Nothing says loving like being made to feel that I am good for nothing but what I can do or provide for someone. It’s just delightful. I am the one that everyone turns to when they want or need something, but the moment I have something going on, it is perfectly clear that I am total burden, imposing upon their precious time spent doing completely inconsequential things. Sometimes it feels like I am invisible, until someone wants me to do something for them. And when I am stupid enough to point it out, to say something, I am asked why I am “in a mood”? Really? Because I am sick of being ignored and dismissed and disrespected and dare to say something, I’m “in a mood”? Really?
I absolutely love when I try to talk to someone about something that is important to me or that is bothering me (not even anything to do with the person I am talking to) and they can’t even tear their eyes away from their book/xBox/Wii/computer/TV long enough to even acknowledge that I am speaking, much less actually listen. I am a big believer in that if you love someone, what is important to them should matter to you, even if you don’t understand or care a damn about it. I spend 90% of my life alone, doing nothing but taking care of other people, being there for my family. Sometimes I could use someone to talk to, some to actually listen to what I have to say. Not someone to ignore me, make it obvious they don’t give a shit, dismiss me and my feelings. But, no. That’s not how it is. My role is to be there for everyone without question (which is fine) and to take what I am given and be quiet and unassuming (which is not fine). Basically, I am supposed to keep my mouth shut, say nothing, and take it without argument.
I made a big speech on New Year’s Eve about just this kind of thing. That I expected this family to act like a family, to be kinder to one another, to appreciate one another. To listen, really listen to each other. To be mindful of how they treat one another. I made a point out of telling them that I was not their servant, not their doormat. And, once again, I got all the pretty words and assurances that things would change. Pretty words that have absolutely no depth and meaning or sincerity to them. Pretty words that hurt all that much more because they are meaningless, said to appease and to shut me up, not because people meant them.

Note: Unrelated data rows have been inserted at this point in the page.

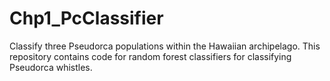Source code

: # Chp1_PcClassifier
Classify three Pseudorca populations within the Hawaiian archipelago. This repository contains code for random forest classifiers for
classifying Pseudorca whistles.
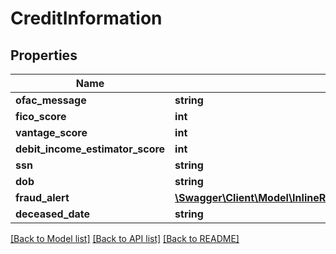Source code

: # CreditInformation

## Properties
Name | Type | Description | Notes
------------ | ------------- | ------------- | -------------
**ofac_message** | **string** |  | [optional] 
**fico_score** | **int** |  | [optional] 
**vantage_score** | **int** |  | [optional] 
**debit_income_estimator_score** | **int** |  | [optional] 
**ssn** | **string** |  | [optional] 
**dob** | **string** |  | [optional] 
**fraud_alert** | [**\Swagger\Client\Model\InlineResponse200CreditInformationFraudAlert**](InlineResponse200CreditInformationFraudAlert.md) |  | [optional] 
**deceased_date** | **string** |  | [optional] 

[[Back to Model list]](../README.md#documentation-for-models) [[Back to API list]](../README.md#documentation-for-api-endpoints) [[Back to README]](../README.md)


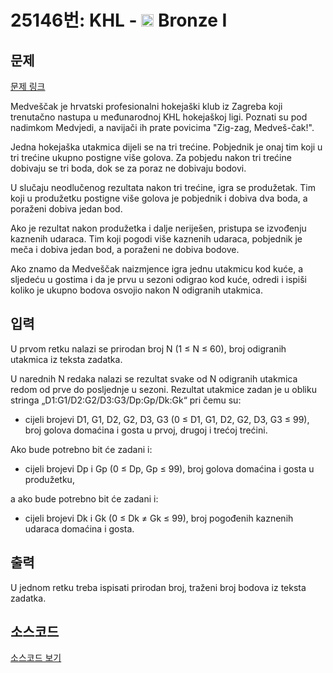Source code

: # 25146번: KHL - <img src="https://static.solved.ac/tier_small/5.svg" style="height:20px" /> Bronze I

<!-- performance -->

<!-- 문제 제출 후 깃허브에 푸시를 했을 때 제출한 코드의 성능이 입력될 공간입니다.-->

<!-- end -->

## 문제

[문제 링크](https://boj.kr/25146)


<p>Medveščak je hrvatski profesionalni hokejaški klub iz Zagreba koji trenutačno nastupa u međunarodnoj KHL hokejaškoj ligi. Poznati su pod nadimkom Medvjedi, a navijači ih prate povicima "Zig-zag, Medveš-čak!".</p>

<p>Jedna hokejaška utakmica dijeli se na tri trećine. Pobjednik je onaj tim koji u tri trećine ukupno postigne više golova. Za pobjedu nakon tri trećine dobivaju se tri boda, dok se za poraz ne dobivaju bodovi.</p>

<p>U slučaju neodlučenog rezultata nakon tri trećine, igra se produžetak. Tim koji u produžetku postigne više golova je pobjednik i dobiva dva boda, a poraženi dobiva jedan bod.</p>

<p>Ako je rezultat nakon produžetka i dalje neriješen, pristupa se izvođenju kaznenih udaraca. Tim koji pogodi više kaznenih udaraca, pobjednik je meča i dobiva jedan bod, a poraženi ne dobiva bodove.</p>

<p>Ako znamo da Medveščak naizmjence igra jednu utakmicu kod kuće, a sljedeću u gostima i da je prvu u sezoni odigrao kod kuće, odredi i ispiši koliko je ukupno bodova osvojio nakon N odigranih utakmica.</p>



## 입력


<p>U prvom retku nalazi se prirodan broj N (1 ≤ N ≤ 60), broj odigranih utakmica iz teksta zadatka.</p>

<p>U narednih N redaka nalazi se rezultat svake od N odigranih utakmica redom od prve do posljednje u sezoni. Rezultat utakmice zadan je u obliku stringa „D1:G1/D2:G2/D3:G3/Dp:Gp/Dk:Gk“ pri čemu su:</p>

<ul>
<li>cijeli brojevi D1, G1, D2, G2, D3, G3 (0 ≤ D1, G1, D2, G2, D3, G3 ≤ 99), broj golova domaćina i gosta u prvoj, drugoj i trećoj trećini.</li>
</ul>

<p>Ako bude potrebno bit će zadani i:</p>

<ul>
<li>cijeli brojevi Dp i Gp (0 ≤ Dp, Gp ≤ 99), broj golova domaćina i gosta u produžetku,</li>
</ul>

<p>a ako bude potrebno bit će zadani i:</p>

<ul>
<li>cijeli brojevi Dk i Gk (0 ≤ Dk ≠ Gk ≤ 99), broj pogođenih kaznenih udaraca domaćina i gosta.</li>
</ul>



## 출력


<p>U jednom retku treba ispisati prirodan broj, traženi broj bodova iz teksta zadatka.</p>



## 소스코드

[소스코드 보기](KHL.cpp)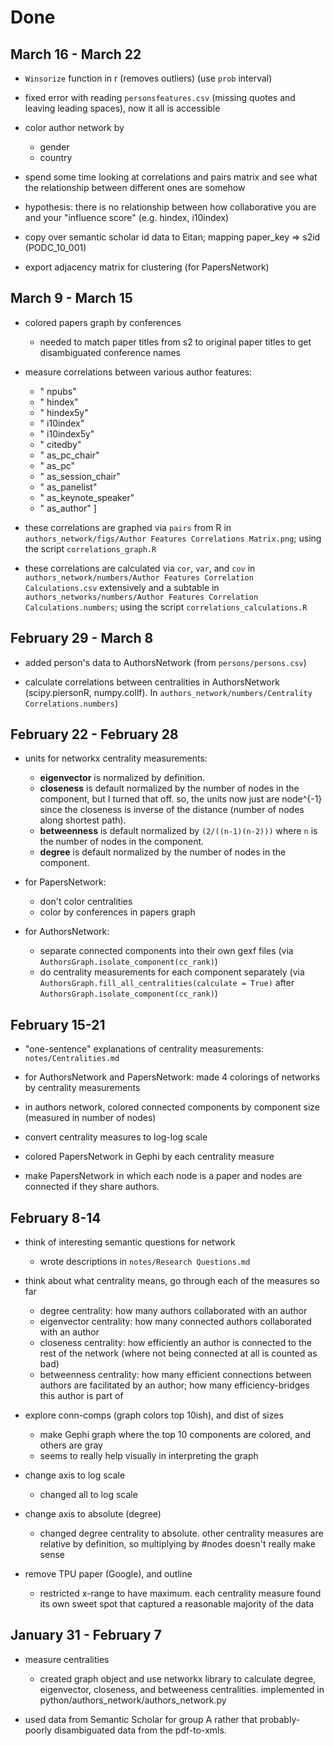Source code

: # Done

## March 16 - March 22

- `Winsorize` function in r (removes outliers) (use `prob` interval)

- fixed error with reading `personsfeatures.csv` (missing quotes and leaving leading spaces), now it all is accessible

- color author network by
  - gender
  - country

- spend some time looking at correlations and pairs matrix and see what the relationship between different ones are somehow
- hypothesis: there is no relationship between how collaborative you are and your "influence score" (e.g. hindex, i10index)

- copy over semantic scholar id data to Eitan; mapping paper_key => s2id (PODC_10_001)

- export adjacency matrix for clustering (for PapersNetwork)

## March 9 - March 15

- colored papers graph by conferences
  - needed to match paper titles from s2 to original paper titles to get disambiguated conference names

- measure correlations between various author features:
    - " npubs"
    - " hindex"
    - " hindex5y"
    - " i10index"
    - " i10index5y"
    - " citedby"
    - " as_pc_chair"
    - " as_pc"
    - " as_session_chair"
    - " as_panelist"
    - " as_keynote_speaker"
    - " as_author" ]
- these correlations are graphed via `pairs` from R in `authors_network/figs/Author Features Correlations Matrix.png`; using the script `correlations_graph.R`
- these correlations are calculated via `cor`, `var`, and `cov` in `authors_network/numbers/Author Features Correlation Calculations.csv` extensively and a subtable in `authors_networks/numbers/Author Features Correlation Calculations.numbers`; using the script `correlations_calculations.R`

## February 29 - March 8

- added person's data to AuthorsNetwork (from `persons/persons.csv`)

- calculate correlations between centralities in AuthorsNetwork (scipy.piersonR, numpy.collf). In `authors_network/numbers/Centrality Correlations.numbers`)

## February 22 - February 28

- units for networkx centrality measurements:
  - __eigenvector__ is normalized by definition.
  - __closeness__ is default normalized by the number of nodes in the component, but I turned that off. so, the units now just are node^{-1} since the closeness is inverse of the distance (number of nodes along shortest path).
  - __betweenness__ is default normalized by `(2/((n-1)(n-2)))` where `n` is the number of nodes in the component.
  - __degree__ is default normalized by the number of nodes in the component.

- for PapersNetwork:
  - don't color centralities
  - color by conferences in papers graph

- for AuthorsNetwork:
  - separate connected components into their own gexf files (via `AuthorsGraph.isolate_component(cc_rank)`)
  - do centrality measurements for each component separately (via `AuthorsGraph.fill_all_centralities(calculate = True)` after `AuthorsGraph.isolate_component(cc_rank)`)

## February 15-21

- "one-sentence" explanations of centrality measurements: `notes/Centralities.md`

- for AuthorsNetwork and PapersNetwork: made 4 colorings of networks by centrality measurements

- in authors network, colored connected components by component size (measured in number of nodes)

- convert centrality measures to log-log scale

- colored PapersNetwork in Gephi by each centrality measure

- make PapersNetwork in which each node is a paper and nodes are connected if they share authors.

## February 8-14

- think of interesting semantic questions for network
  - wrote descriptions in `notes/Research Questions.md`

- think about what centrality means, go through each of the measures so far
  - degree centrality: how many authors collaborated with an author
  - eigenvector centrality: how many connected authors collaborated with an author
  - closeness centrality: how efficiently an author is connected to the rest of the network (where not being connected at all is counted as bad)
  - betweenness centrality: how many efficient connections between authors are facilitated by an author; how many efficiency-bridges this author is part of

- explore conn-comps (graph colors top 10ish), and dist of sizes
  - make Gephi graph where the top 10 components are colored, and others are gray
  - seems to really help visually in interpreting the graph

- change axis to log scale
  - changed all to log scale

- change axis to absolute (degree)
  - changed degree centrality to absolute. other centrality measures are relative by definition, so multiplying by #nodes doesn't really make sense

- remove TPU paper (Google), and outline
  - restricted x-range to have maximum. each centrality measure found its own sweet spot that captured a reasonable majority of the data

## January 31 - February 7

- measure centralities
  - created graph object and use networkx library to calculate degree, eigenvector, closeness, and betweeness centralities. implemented in python/authors_network/authors_network.py

- used data from Semantic Scholar for group A rather that probably-poorly disambiguated data from the pdf-to-xmls.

I have to repeat myself about 90 times, even for the simplest of things. Some of that comes hand in hand with children; I get that and I accept that. But that doesn’t mean I don’t have the right to correct it. But how I am supposed to be successful with that if the one that is the worst offender is their father? I am the lone woman in a house of men/boys and it is not a very great place to be sometimes.
So 2011 has started and I feel as alone as I ever have.